Engineering Management at Tines

Written by Conor O'DonnellEngineering Manager, Tines

Things have been changing on the engineering team at Tines. With the team continuing to grow in size, we’re getting to the point where we have too many people to treat ourselves as one team with one manager.

So, we need to introduce a new role on our team - Engineering Manager.

As with any new role in an early-stage company, it’s important to define the role well before anyone actually steps into it. That feels especially important for this position - as everybody says, “People leave managers, not companies.”

We recently shared a Notion doc internally to make sure that everyone on the team was happy with the definition of this role. People read it, gave their feedback, and we iterated on it. After reading the final version and thinking about how we want to start hiring engineering managers next year, we decided to share what we wrote on the blog. After all, how we manage our teams is an important part of our approach to engineering here, and we want future managers and engineers to know what our approach is as they consider us.

Here, unedited, is what we wrote:


Engineering Management at Tines

Management roles on engineering teams come in many forms in different companies. Here's how we approach it at Tines:

Engineering Manager is a separate role from Engineer, not a promotion.

Unlike many other companies, we don't see management as the only path engineers are expected to follow above a certain level. Instead, we see the management career path as a separate branch of the engineering career path.

  • Moving from Engineer to Engineering Manager is not a promotion; it's a change of role & responsibilities. Similarly, moving from Engineering Manager to Engineer (at any level) is neither a promotion or demotion.

  • Switching between these roles over time and sticking with one role indefinitely are both expected outcomes - neither is an indication of success or failure. This blog post from Charity Majors gives some background to this approach:

The best frontline eng managers in the world are the ones that are never more than 2-3 years removed from hands-on work, full time down in the trenches.

The best individual contributors are the ones who have done time in management.

And the best technical leaders in the world are often the ones who do both. Back and forth. Like a pendulum.

  • We don't require any engineers to spend time in a manager role eventually; however management experience will be advantageous when pursuing a promotion to the highest levels of our Engineer role.

Engineering Managers still do technical work, but management work is the top priority.

In some companies, managers are also expected to contribute a significant amount of technical work. In other companies, managers tend not to do any technical work at all. At Tines, we expect managers to make some technical contributions, but only as a secondary priority to management work.

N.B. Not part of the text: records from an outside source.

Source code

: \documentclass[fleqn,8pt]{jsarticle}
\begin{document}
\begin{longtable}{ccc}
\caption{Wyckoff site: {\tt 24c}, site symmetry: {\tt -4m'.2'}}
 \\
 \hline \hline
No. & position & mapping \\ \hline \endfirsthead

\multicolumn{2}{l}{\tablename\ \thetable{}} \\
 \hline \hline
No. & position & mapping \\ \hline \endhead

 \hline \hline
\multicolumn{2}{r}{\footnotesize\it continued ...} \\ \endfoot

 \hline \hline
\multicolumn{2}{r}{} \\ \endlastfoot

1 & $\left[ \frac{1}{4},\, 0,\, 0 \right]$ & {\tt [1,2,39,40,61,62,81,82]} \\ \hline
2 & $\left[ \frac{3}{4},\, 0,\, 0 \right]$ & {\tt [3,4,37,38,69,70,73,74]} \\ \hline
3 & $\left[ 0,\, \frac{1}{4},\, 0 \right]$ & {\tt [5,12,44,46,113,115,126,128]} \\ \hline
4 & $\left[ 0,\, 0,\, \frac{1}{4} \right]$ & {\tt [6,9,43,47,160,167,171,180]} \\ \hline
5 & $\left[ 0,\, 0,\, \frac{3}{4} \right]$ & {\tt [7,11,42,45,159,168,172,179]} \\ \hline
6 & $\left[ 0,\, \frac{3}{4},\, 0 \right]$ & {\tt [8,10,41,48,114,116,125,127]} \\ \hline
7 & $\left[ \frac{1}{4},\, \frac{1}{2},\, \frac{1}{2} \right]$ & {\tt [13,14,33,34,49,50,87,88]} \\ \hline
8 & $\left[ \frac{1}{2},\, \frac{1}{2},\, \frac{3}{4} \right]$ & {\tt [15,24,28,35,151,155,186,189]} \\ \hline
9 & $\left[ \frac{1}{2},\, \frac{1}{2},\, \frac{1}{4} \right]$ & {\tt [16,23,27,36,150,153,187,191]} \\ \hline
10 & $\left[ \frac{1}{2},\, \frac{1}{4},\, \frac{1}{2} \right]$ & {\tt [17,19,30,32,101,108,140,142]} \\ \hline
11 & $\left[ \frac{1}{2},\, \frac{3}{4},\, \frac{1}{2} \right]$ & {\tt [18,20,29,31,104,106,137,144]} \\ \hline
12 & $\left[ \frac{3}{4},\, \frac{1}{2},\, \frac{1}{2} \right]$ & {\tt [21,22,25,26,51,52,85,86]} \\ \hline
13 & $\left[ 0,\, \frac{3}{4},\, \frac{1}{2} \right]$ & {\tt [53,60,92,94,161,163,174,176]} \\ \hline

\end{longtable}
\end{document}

Managers shouldn't be postponing 1:1s in order to get a feature shipped.

  • To ensure that management work is not compromised in favour of engineering work, EMs focus on non-critical & non-blocking tasks where any delays in completion won't have a significant negative impact.

  • It can also be useful for EMs to focus on tasks that are unrelated to major ongoing projects - EM work involves a lot of context switching anyway, so working on this kind of task saves Engineers from being distracted from their main goals.

  • Continuing engineering work gives managers more insight into our systems, tools, and ongoing projects. This allows managers to be more aware of the experience of being an engineer on the team, helps when planning and prioritising future work, and gives more context when helping engineers to grow, ultimately making them better managers.

What do managers do?

The main responsibilities of a manager are:

  • Collaborating with engineers to plan and prioritise projects

  • Supporting and enabling engineers, including having weekly 1:1s with them

  • Communicating important information between their team and other teams & departments

  • Contributing to technical discussions, while preserving autonomy for engineers

  • Planning and supporting the development and growth of engineers

  • Helping to define our engineering processes

  • Attracting and hiring engineers

What should I talk to my manager about?

Your manager is the primary person you should talk to about:

  • How you're feeling about your job, your responsibilities, and your working environment

  • Your salary/compensation

  • Your career growth and development

  • Taking holidays/leave

  • Your performance

  • Thoughts you have about our team, our work, or the company in general that you'd rather not discuss more publicly, e.g.:

    • "{{name}} did a great job on the last project."

    • "If {{name}} could make smaller PRs, they'd be easier to review."

    • "I have concerns about how {{new_company_policy}} might affect me."

    • "I think it would be more inclusive if the team did {{thing}} instead of {{other_thing}}."